Task prompt: Among the records below, find each line bearing the word "from" and copy it.

*** Begin section ***

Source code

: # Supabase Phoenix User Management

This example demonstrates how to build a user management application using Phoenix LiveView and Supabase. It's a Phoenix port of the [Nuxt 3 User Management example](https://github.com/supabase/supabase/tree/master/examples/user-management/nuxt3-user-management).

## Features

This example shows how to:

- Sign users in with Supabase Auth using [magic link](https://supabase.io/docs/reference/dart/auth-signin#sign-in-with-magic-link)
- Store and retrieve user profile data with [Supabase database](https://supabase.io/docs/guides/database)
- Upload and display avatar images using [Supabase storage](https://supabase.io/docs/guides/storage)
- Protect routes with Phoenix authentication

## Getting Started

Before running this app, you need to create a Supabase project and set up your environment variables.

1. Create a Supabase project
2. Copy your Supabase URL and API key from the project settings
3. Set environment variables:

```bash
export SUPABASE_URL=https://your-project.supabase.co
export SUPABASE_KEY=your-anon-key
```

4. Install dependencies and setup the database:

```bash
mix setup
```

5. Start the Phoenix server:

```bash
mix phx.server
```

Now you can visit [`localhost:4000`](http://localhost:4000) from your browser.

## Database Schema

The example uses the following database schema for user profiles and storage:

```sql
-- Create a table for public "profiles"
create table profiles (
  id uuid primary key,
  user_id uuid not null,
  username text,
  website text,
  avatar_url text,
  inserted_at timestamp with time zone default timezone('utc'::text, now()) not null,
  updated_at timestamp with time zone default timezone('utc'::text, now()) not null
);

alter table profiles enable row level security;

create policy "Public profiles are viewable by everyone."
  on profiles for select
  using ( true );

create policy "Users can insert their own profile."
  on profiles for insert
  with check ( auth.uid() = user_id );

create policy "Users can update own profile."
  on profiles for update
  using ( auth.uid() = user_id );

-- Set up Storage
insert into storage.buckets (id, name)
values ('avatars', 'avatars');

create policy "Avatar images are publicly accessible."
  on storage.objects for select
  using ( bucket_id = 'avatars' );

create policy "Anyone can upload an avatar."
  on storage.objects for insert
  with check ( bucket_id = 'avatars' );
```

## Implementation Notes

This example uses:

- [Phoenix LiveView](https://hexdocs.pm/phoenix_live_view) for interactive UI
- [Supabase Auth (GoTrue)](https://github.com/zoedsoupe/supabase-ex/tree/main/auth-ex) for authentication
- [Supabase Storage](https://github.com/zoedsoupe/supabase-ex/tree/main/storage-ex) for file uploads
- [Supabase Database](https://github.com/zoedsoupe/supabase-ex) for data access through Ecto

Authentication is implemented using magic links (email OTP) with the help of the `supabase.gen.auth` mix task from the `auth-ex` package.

*** End section ***

Task output:
2. Copy your Supabase URL and API key from the project settings
Now you can visit [`localhost:4000`](http://localhost:4000) from your browser.
Authentication is implemented using magic links (email OTP) with the help of the `supabase.gen.auth` mix task from the `auth-ex` package.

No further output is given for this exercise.